• [TASK ITEM]: Copy out every record below exactly as written, but leave out any pictures.

◆ ◆ ◆ ◆ ◆

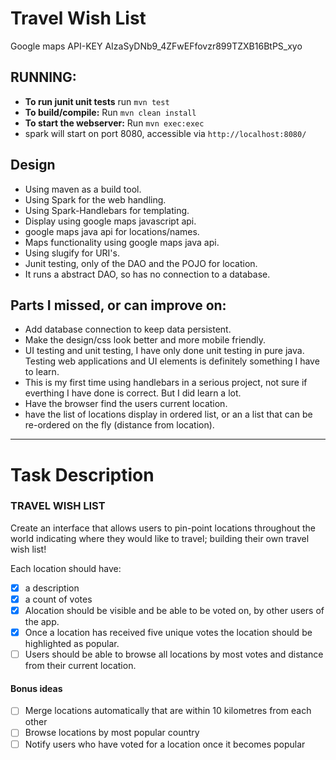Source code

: # Travel Wish List

Google maps API-KEY AIzaSyDNb9_4ZFwEFfovzr899TZXB16BtPS_xyo

## RUNNING:

- **To run junit unit tests** run `mvn test`
- **To build/compile:** Run `mvn clean install`
- **To start the webserver:** Run `mvn exec:exec`
- spark will start on port 8080, accessible via `http://localhost:8080/`

## Design

- Using maven as a build tool.
- Using Spark for the web handling.
- Using Spark-Handlebars for templating. 
- Display using google maps javascript api.
- google maps java api for locations/names.
- Maps functionality using google maps java api.
- Using slugify for URI's.
- Junit testing, only of the DAO and the POJO for location.
- It runs a abstract DAO, so has no connection to a database.

## Parts I missed, or can improve on:
- Add database connection to keep data persistent.
- Make the design/css look better and more mobile friendly.
- UI testing and unit testing, I have only done unit testing in pure java. Testing web applications and UI elements is definitely something I have to learn.
- This is my first time using handlebars in a serious project, not sure if everthing I have done is correct. But I did learn a lot.
- Have the browser find the users current location.
- have the list of locations display in ordered list, or an a list that can be re-ordered on the fly (distance from location).


---

# Task Description
### TRAVEL WISH LISTCreate an interface that allows users to pin-point locations throughout the world indicating where they would like to travel; building their own travel wish list!
Each location should have:

- [x] a description 
- [x] a count of votes
- [x] Alocation should be visible and be able to be voted on, by other users of the app.- [x] Once a location has received five unique votes the location should be highlighted as popular. 
- [ ] Users should be able to browse all locations by most votes and distance from their current location.#### Bonus ideas
- [ ] Merge locations automatically that are within 10 kilometres from each other- [ ] Browse locations by most popular country- [ ] Notify users who have voted for a location once it becomes popular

◆ ◆ ◆ ◆ ◆

• [TASK RESPONSE]:
Source code

: # Travel Wish List

Google maps API-KEY AIzaSyDNb9_4ZFwEFfovzr899TZXB16BtPS_xyo

## RUNNING:

- **To run junit unit tests** run `mvn test`
- **To build/compile:** Run `mvn clean install`
- **To start the webserver:** Run `mvn exec:exec`
- spark will start on port 8080, accessible via `http://localhost:8080/`

## Design

- Using maven as a build tool.
- Using Spark for the web handling.
- Using Spark-Handlebars for templating. 
- Display using google maps javascript api.
- google maps java api for locations/names.
- Maps functionality using google maps java api.
- Using slugify for URI's.
- Junit testing, only of the DAO and the POJO for location.
- It runs a abstract DAO, so has no connection to a database.

## Parts I missed, or can improve on:
- Add database connection to keep data persistent.
- Make the design/css look better and more mobile friendly.
- UI testing and unit testing, I have only done unit testing in pure java. Testing web applications and UI elements is definitely something I have to learn.
- This is my first time using handlebars in a serious project, not sure if everthing I have done is correct. But I did learn a lot.
- Have the browser find the users current location.
- have the list of locations display in ordered list, or an a list that can be re-ordered on the fly (distance from location).


---

# Task Description
### TRAVEL WISH LISTCreate an interface that allows users to pin-point locations throughout the world indicating where they would like to travel; building their own travel wish list!
Each location should have:

- [x] a description 
- [x] a count of votes
- [x] Alocation should be visible and be able to be voted on, by other users of the app.- [x] Once a location has received five unique votes the location should be highlighted as popular. 
- [ ] Users should be able to browse all locations by most votes and distance from their current location.#### Bonus ideas
- [ ] Merge locations automatically that are within 10 kilometres from each other- [ ] Browse locations by most popular country- [ ] Notify users who have voted for a location once it becomes popular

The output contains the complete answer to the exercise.